Canonicalization

Posted on October 22, 2018

Canonicalization and canonical forms are one dimension of organizing the work of an optimizing compiler.

Intro

A lot of code constructs can be written in multiple ways. For example:

   x + 4
   4 + x
   (x + 2) + 2

Canonicalization means picking one of these forms to be the canonical form, and then going through the program and rewriting all constructs which are equivalent to the canonical form into the canonical form.

In the case of add, it's common to pick the form that has a constant on the right side, so we'd rewrite all these constructs to x + 4.

Why is canonicalization useful?

The goal of canonicalization is to make subsequent optimizations more effective.

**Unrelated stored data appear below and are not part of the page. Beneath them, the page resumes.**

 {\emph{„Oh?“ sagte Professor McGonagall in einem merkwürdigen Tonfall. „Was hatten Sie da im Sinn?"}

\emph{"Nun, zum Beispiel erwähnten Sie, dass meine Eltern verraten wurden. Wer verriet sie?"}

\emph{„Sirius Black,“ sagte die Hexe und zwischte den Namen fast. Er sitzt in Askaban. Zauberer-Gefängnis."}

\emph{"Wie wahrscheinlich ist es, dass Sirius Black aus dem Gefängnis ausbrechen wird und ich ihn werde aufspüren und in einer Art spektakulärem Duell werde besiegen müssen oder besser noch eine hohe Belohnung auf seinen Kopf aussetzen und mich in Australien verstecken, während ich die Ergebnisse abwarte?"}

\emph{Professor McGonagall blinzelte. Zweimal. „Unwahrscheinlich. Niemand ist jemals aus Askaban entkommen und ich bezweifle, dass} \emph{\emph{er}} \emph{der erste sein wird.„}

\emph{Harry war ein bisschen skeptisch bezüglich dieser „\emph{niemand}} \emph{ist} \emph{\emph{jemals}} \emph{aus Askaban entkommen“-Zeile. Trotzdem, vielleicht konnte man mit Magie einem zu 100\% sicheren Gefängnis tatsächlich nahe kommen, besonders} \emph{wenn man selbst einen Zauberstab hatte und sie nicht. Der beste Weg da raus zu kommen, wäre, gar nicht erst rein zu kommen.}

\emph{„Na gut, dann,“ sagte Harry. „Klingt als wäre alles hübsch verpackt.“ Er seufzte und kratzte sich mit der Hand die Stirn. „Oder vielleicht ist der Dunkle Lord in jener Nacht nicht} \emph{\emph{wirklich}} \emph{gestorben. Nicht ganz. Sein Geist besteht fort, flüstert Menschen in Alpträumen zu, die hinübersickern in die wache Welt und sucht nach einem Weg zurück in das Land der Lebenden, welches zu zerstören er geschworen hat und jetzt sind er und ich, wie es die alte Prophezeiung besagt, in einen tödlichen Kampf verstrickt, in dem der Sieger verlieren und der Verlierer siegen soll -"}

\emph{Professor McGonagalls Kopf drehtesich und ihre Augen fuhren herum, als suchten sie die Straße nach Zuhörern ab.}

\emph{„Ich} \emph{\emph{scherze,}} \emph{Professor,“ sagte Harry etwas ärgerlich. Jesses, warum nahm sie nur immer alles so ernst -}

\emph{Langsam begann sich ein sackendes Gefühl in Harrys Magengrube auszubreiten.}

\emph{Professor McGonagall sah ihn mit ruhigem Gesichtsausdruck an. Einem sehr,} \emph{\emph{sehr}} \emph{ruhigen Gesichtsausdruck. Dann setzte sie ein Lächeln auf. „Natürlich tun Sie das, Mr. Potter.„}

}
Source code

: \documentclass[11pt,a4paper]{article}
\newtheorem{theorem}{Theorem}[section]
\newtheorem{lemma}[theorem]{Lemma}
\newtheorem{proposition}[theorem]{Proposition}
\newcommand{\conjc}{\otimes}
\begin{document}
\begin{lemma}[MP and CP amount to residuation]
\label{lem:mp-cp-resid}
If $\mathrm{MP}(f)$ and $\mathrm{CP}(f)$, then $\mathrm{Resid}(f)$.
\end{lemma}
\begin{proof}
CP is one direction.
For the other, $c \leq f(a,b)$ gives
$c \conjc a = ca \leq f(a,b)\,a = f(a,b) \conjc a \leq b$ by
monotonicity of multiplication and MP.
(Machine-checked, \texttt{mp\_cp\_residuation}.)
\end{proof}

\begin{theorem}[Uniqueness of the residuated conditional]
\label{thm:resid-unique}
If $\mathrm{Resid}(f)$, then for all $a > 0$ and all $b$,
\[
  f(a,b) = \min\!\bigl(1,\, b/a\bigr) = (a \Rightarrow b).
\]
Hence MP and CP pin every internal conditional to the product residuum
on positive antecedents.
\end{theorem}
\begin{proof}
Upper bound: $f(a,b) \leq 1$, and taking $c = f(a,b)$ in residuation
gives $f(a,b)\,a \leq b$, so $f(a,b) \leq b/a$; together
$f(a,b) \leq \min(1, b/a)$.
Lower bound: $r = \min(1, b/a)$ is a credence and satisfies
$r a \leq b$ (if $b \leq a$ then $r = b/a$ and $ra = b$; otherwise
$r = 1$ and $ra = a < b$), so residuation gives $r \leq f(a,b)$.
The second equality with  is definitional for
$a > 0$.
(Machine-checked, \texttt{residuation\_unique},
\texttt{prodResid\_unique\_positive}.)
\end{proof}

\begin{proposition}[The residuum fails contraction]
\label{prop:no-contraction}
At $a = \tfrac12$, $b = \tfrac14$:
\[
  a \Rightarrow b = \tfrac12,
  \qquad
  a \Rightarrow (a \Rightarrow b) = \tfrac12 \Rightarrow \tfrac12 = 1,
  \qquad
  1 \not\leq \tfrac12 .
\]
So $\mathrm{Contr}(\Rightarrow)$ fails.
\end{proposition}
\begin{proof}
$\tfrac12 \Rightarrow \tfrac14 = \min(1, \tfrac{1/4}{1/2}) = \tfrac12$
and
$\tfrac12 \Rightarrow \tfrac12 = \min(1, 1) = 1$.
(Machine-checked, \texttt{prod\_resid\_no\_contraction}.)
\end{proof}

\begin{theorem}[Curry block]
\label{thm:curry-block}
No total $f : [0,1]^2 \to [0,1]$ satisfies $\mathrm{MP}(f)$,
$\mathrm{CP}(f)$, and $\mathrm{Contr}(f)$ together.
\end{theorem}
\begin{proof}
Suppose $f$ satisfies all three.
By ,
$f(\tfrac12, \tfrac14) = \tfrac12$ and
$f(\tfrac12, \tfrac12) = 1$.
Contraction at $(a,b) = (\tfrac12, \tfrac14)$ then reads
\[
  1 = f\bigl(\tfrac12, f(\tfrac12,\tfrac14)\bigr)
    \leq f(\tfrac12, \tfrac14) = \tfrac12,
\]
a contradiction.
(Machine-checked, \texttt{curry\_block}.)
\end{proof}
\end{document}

This is a key point, and we'll get into some of the subtleties below. But there are a lot of cases where it's just obviously a good thing to do. It means that subsequent optimizations that look for specific patterns of code only have to look for the canonical forms, rather than all forms.

Another way of saying this is, having a canonicalization pass is a way of factoring out the parts in a compiler that know all the different forms x + 4 could take, so that most optimization passes don't have to worry about this. They don't have to look for 4 + x, because they can assume that looking for x + 4 covers that. Handy!

How do we choose a canonical form?

Sometimes it's easy. The canonical form for 2 + 3 is 5, because that's clearly simpler in every possible way.

Sometimes it's an arbitrary choice. It often doesn't matter than much whether one picks 4 + x over x + 4, but it is helpful to pick one or the other, so sometimes it's just human aesthetics.

It's tempting to pick whatever form would be fastest, or optimal, on the target machine. And indeed, sometimes what's fastest aligns with what's simplest. 2 + 3 canonicalizing 5 is typically such a case. But sometimes it doesn't.

Yeah so what about `x * 2`...

x * 2 is equivalent to x + x; which of these should be the canonical form? It might seem like we might want to say: pick whatever's optimal for the target architecture. Addition is generally faster than multiplication, so that would suggest we pick x + x as the canonical form.

But, x + x can actually make things harder for subsequent optimizations, because it means that now x has multiple uses. Having multiple uses makes some optimizations more complex -- in terms of the dependence graph, this is a DAG rather than a tree, and trees are generally simpler to work with. So maybe x * 2 is actually a better canonical form, even if it's a worse optimal form.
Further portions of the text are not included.